Selling a new property within 3 years of claiming Section 54 exemption revokes the earlier LTCG benefit by reducing the cost of acquisition, resulting in higher STCG. A builder receipt helps but an allotment letter or sale agreement is preferable. Refund scenarios depend on the facts.
22 June 2026
Will the earlier LTCG become taxable? Yes. Selling the new flat immediately upon possession in August 2026 violates the mandatory 3-year lock-in period under Section 54.
What is the tax liability? The previously exempted ₹19.60 lakhs will be clawed back by reducing the cost of the new flat. Upon selling it for ₹45 lakhs, Mr. A will face a Short-Term Capital Gain (STCG) of ₹24.60 lakhs, taxable at his regular slab rates.

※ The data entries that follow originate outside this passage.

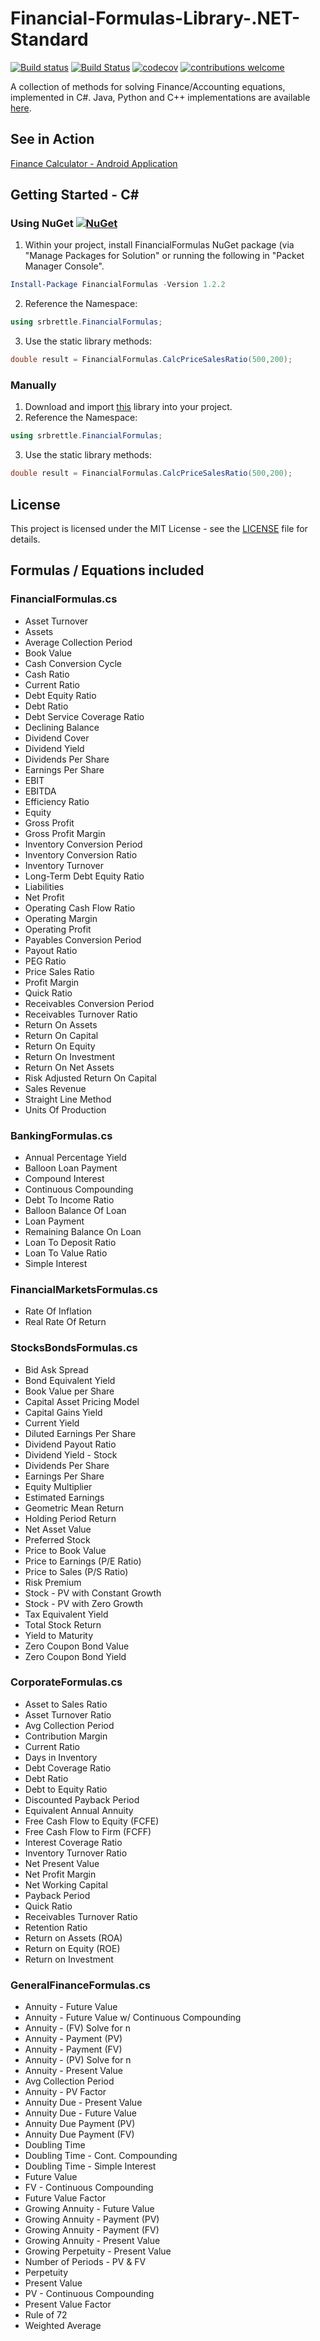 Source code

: # Financial-Formulas-Library-.NET-Standard 

[![Build status](https://ci.appveyor.com/api/projects/status/iy080gvd0x4gmt3c?svg=true)](https://ci.appveyor.com/project/srbrettle/financial-formulas-api-net-core) [![Build Status](https://travis-ci.org/srbrettle/Financial-Formulas-Library-.NET-Standard.svg?branch=master)](https://travis-ci.org/srbrettle/Financial-Formulas-Library-.NET-Standard) [![codecov](https://codecov.io/gh/srbrettle/Financial-Formulas-Library-.NET-Core/branch/master/graph/badge.svg)](https://codecov.io/gh/srbrettle/Financial-Formulas-Library-.NET-Core)
 [![contributions welcome](https://img.shields.io/badge/contributions-welcome-brightgreen.svg?style=flat)](https://github.com/srbrettle/Financial-Formulas-Library-.NET-Core/issues)

A collection of methods for solving Finance/Accounting equations, implemented in C#. 
Java, Python and C++ implementations are available [here](https://github.com/srbrettle/Financial-Formulas).

## See in Action

[Finance Calculator - Android Application](https://play.google.com/store/apps/details?id=barwick.financecalculator)

## Getting Started - C#

### Using NuGet [![NuGet](https://img.shields.io/badge/NuGet-1.2.2-blue.svg)](https://www.nuget.org/packages/FinancialFormulas/1.2.2)

1. Within your project, install FinancialFormulas NuGet package (via "Manage Packages for Solution" or running the following in "Packet Manager Console".
```PowerShell
Install-Package FinancialFormulas -Version 1.2.2
```
2. Reference the Namespace:
```c#
using srbrettle.FinancialFormulas;
```
3. Use the static library methods:
```c#
double result = FinancialFormulas.CalcPriceSalesRatio(500,200);
```

### Manually

1. Download and import [this](/main/csharp/) library into your project.
2. Reference the Namespace:
```c#
using srbrettle.FinancialFormulas;
```
3. Use the static library methods:
```c#
double result = FinancialFormulas.CalcPriceSalesRatio(500,200);
```

## License

This project is licensed under the MIT License - see the [LICENSE](/LICENSE) file for details.

## Formulas / Equations included
### FinancialFormulas.cs
* Asset Turnover
* Assets
* Average Collection Period
* Book Value
* Cash Conversion Cycle
* Cash Ratio
* Current Ratio
* Debt Equity Ratio
* Debt Ratio
* Debt Service Coverage Ratio
* Declining Balance
* Dividend Cover
* Dividend Yield
* Dividends Per Share
* Earnings Per Share
* EBIT
* EBITDA
* Efficiency Ratio
* Equity
* Gross Profit
* Gross Profit Margin
* Inventory Conversion Period
* Inventory Conversion Ratio
* Inventory Turnover
* Long-Term Debt Equity Ratio
* Liabilities
* Net Profit
* Operating Cash Flow Ratio
* Operating Margin
* Operating Profit
* Payables Conversion Period
* Payout Ratio
* PEG Ratio
* Price Sales Ratio
* Profit Margin
* Quick Ratio
* Receivables Conversion Period
* Receivables Turnover Ratio
* Return On Assets
* Return On Capital
* Return On Equity
* Return On Investment
* Return On Net Assets
* Risk Adjusted Return On Capital
* Sales Revenue
* Straight Line Method
* Units Of Production
### BankingFormulas.cs
* Annual Percentage Yield
* Balloon Loan Payment
* Compound Interest
* Continuous Compounding
* Debt To Income Ratio
* Balloon Balance Of Loan
* Loan Payment
* Remaining Balance On Loan
* Loan To Deposit Ratio
* Loan To Value Ratio
* Simple Interest
### FinancialMarketsFormulas.cs
* Rate Of Inflation
* Real Rate Of Return
### StocksBondsFormulas.cs
* Bid Ask Spread
* Bond Equivalent Yield
* Book Value per Share
* Capital Asset Pricing Model
* Capital Gains Yield
* Current Yield
* Diluted Earnings Per Share
* Dividend Payout Ratio
* Dividend Yield - Stock
* Dividends Per Share
* Earnings Per Share
* Equity Multiplier
* Estimated Earnings
* Geometric Mean Return
* Holding Period Return
* Net Asset Value
* Preferred Stock
* Price to Book Value
* Price to Earnings (P/E Ratio)
* Price to Sales (P/S Ratio)
* Risk Premium
* Stock - PV with Constant Growth
* Stock - PV with Zero Growth
* Tax Equivalent Yield
* Total Stock Return
* Yield to Maturity
* Zero Coupon Bond Value
* Zero Coupon Bond Yield
### CorporateFormulas.cs
* Asset to Sales Ratio
* Asset Turnover Ratio
* Avg Collection Period
* Contribution Margin
* Current Ratio
* Days in Inventory
* Debt Coverage Ratio
* Debt Ratio
* Debt to Equity Ratio
* Discounted Payback Period
* Equivalent Annual Annuity
* Free Cash Flow to Equity (FCFE)
* Free Cash Flow to Firm (FCFF)
* Interest Coverage Ratio
* Inventory Turnover Ratio
* Net Present Value
* Net Profit Margin
* Net Working Capital
* Payback Period
* Quick Ratio
* Receivables Turnover Ratio
* Retention Ratio
* Return on Assets (ROA)
* Return on Equity (ROE)
* Return on Investment
### GeneralFinanceFormulas.cs
* Annuity - Future Value
* Annuity - Future Value w/ Continuous Compounding
* Annuity - (FV) Solve for n
* Annuity - Payment (PV)
* Annuity - Payment (FV)
* Annuity - (PV) Solve for n
* Annuity - Present Value
* Avg Collection Period
* Annuity - PV Factor
* Annuity Due - Present Value
* Annuity Due - Future Value
* Annuity Due Payment (PV)
* Annuity Due Payment (FV)
* Doubling Time
* Doubling Time - Cont. Compounding
* Doubling Time - Simple Interest
* Future Value
* FV - Continuous Compounding
* Future Value Factor
* Growing Annuity - Future Value
* Growing Annuity - Payment (PV)
* Growing Annuity - Payment (FV)
* Growing Annuity - Present Value
* Growing Perpetuity - Present Value
* Number of Periods - PV & FV
* Perpetuity
* Present Value
* PV - Continuous Compounding
* Present Value Factor
* Rule of 72
* Weighted Average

Severe Compliance Risk: Because there is no allotment letter or sale agreement executed yet for the ₹40 lakhs invested, the Income Tax Department can disallow the Section 54 exemption completely during an assessment. Mr. A needs to get these documents executed immediately to safeguard the transaction's legitimacy.
22 June 2026
Sir, as more delay is expected in getting the flat if Mr A does not take possession & takes money back from the builder, then what will be the nature of the previously claimed exempt capital gain, short-term or long-term?